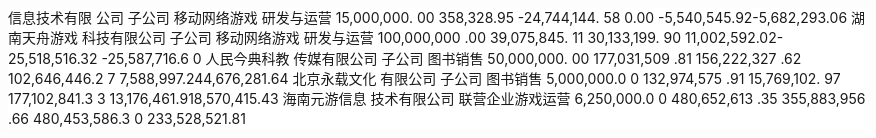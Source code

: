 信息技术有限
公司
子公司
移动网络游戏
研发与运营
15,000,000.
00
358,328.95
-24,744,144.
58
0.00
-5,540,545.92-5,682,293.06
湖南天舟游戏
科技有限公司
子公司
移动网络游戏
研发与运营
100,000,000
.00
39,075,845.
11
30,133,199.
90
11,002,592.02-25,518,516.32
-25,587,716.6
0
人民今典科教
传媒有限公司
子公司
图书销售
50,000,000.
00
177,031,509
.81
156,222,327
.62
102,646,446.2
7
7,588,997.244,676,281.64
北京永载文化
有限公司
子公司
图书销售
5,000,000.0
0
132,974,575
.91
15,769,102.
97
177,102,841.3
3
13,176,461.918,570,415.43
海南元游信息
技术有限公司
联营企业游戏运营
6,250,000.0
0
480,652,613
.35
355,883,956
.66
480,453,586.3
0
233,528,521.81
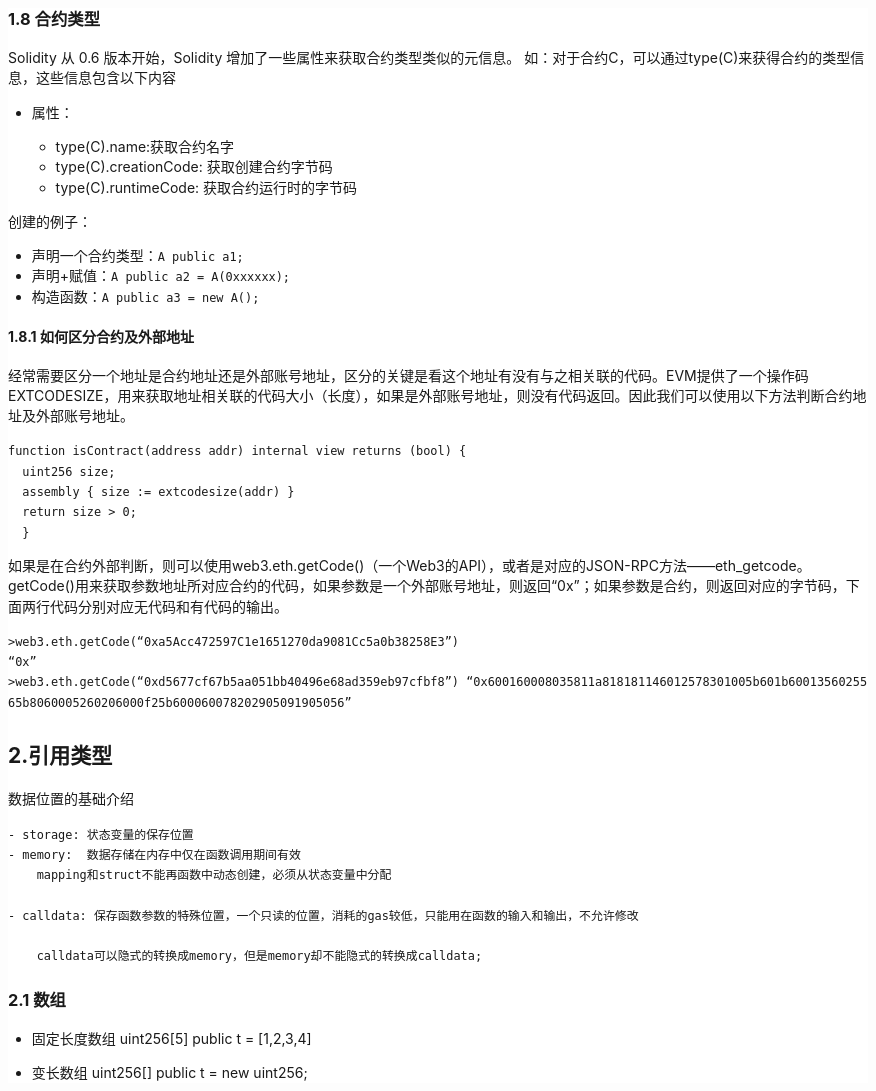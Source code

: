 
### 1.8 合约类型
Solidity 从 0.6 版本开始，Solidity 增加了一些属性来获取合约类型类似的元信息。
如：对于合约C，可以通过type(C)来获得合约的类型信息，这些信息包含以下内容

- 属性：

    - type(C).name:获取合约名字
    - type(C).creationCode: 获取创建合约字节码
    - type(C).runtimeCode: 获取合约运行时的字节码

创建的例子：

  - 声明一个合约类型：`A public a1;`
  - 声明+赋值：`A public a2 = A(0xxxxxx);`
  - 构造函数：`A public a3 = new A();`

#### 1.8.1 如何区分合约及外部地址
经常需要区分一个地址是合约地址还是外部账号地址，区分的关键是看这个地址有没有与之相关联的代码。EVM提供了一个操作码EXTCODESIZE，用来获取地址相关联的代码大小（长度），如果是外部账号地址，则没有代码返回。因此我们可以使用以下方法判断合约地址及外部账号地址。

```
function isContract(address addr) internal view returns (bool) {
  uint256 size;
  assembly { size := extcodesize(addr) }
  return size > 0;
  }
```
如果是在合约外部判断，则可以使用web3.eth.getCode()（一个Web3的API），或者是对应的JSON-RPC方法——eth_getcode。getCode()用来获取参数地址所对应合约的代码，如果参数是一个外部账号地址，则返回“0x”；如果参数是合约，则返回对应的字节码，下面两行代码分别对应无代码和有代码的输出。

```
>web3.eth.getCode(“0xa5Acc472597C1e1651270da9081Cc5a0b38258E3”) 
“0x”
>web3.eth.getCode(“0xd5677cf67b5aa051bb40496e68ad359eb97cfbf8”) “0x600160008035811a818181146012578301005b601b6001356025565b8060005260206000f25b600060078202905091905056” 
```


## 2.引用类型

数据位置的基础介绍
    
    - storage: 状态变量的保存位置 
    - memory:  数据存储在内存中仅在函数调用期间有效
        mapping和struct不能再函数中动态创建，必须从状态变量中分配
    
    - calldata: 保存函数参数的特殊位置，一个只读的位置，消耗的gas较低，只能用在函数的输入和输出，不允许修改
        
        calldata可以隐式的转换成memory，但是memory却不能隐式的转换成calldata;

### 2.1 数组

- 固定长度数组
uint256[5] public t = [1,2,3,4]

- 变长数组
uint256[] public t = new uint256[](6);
--------------------------------
■ Assignment ■
Look above for the line with "132,974,575", then print it and each line after it down to and including the line with "- type(C).creationCode: 获取创建合约字节码". Leave out the pictures and keep the wording exact.

■ Response for this exercise ■
132,974,575
.91
15,769,102.
97
177,102,841.3
3
13,176,461.918,570,415.43
海南元游信息
技术有限公司
联营企业游戏运营
6,250,000.0
0
480,652,613
.35
355,883,956
.66
480,453,586.3
0
233,528,521.81
Source code

: 
### 1.8 合约类型
Solidity 从 0.6 版本开始，Solidity 增加了一些属性来获取合约类型类似的元信息。
如：对于合约C，可以通过type(C)来获得合约的类型信息，这些信息包含以下内容

- 属性：

    - type(C).name:获取合约名字
    - type(C).creationCode: 获取创建合约字节码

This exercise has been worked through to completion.